>>>>

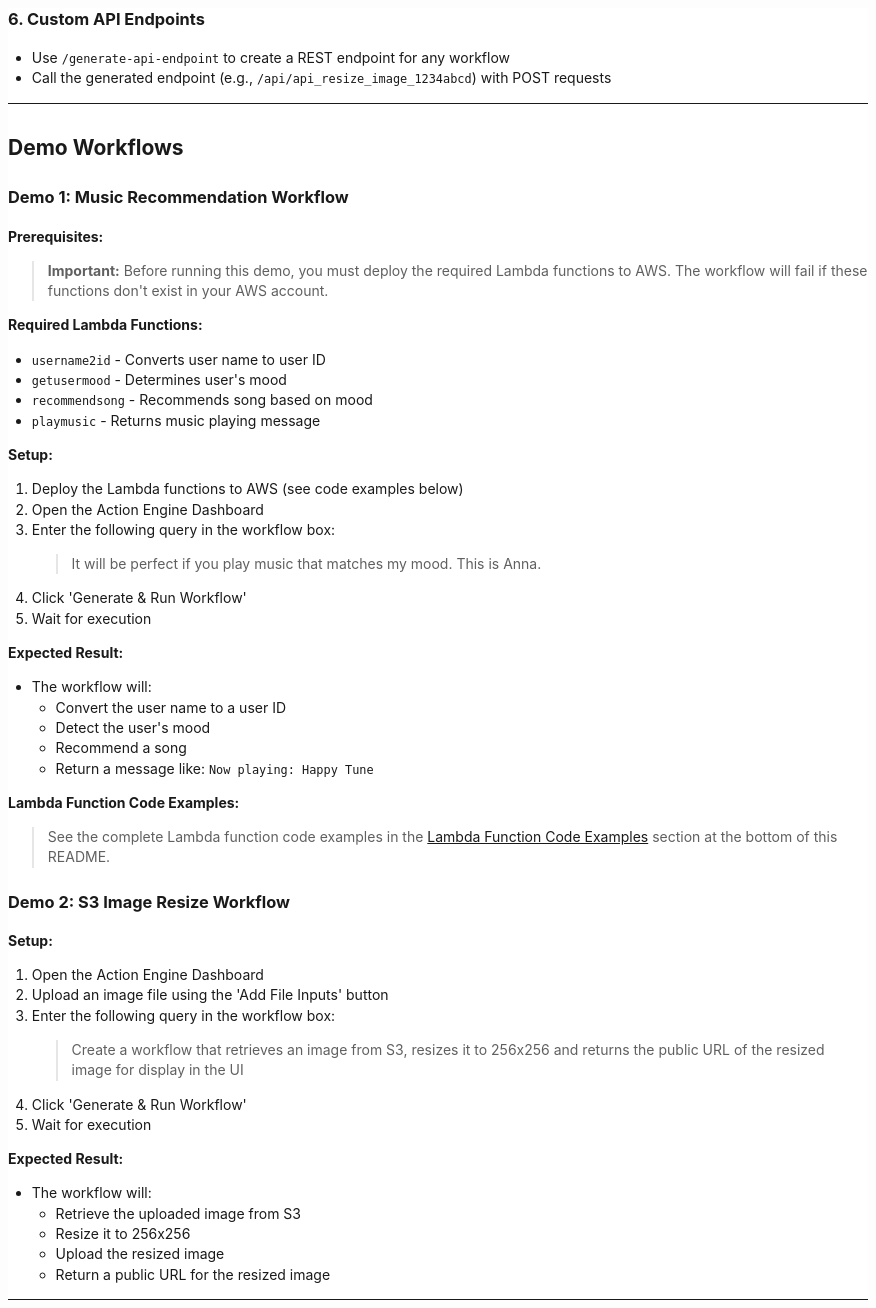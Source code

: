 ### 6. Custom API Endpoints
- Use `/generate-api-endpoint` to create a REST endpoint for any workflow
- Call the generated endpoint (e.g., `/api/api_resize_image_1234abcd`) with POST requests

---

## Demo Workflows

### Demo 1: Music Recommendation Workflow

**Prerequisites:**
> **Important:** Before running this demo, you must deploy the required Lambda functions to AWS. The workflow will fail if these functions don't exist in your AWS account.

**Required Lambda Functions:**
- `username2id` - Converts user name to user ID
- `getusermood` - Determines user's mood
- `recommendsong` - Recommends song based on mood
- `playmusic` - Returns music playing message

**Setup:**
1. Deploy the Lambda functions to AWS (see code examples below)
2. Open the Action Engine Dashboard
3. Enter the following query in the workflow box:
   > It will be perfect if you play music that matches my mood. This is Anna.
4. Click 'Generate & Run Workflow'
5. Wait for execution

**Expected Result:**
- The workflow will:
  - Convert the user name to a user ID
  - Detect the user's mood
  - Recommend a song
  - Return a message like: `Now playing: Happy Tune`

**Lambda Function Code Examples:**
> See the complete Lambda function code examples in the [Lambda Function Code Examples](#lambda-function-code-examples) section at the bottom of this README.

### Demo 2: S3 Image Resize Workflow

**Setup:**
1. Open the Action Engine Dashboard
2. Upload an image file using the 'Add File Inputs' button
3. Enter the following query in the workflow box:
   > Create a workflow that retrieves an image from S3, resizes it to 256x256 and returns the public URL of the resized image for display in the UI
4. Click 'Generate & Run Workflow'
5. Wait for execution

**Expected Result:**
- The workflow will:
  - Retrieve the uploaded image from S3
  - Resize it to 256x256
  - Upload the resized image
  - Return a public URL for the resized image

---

<<<<

**Assignment**
The lines that mention the word "user" should be pulled from the records above.

**Solution to the exercise**
- `username2id` - Converts user name to user ID
- `getusermood` - Determines user's mood
  - Convert the user name to a user ID
  - Detect the user's mood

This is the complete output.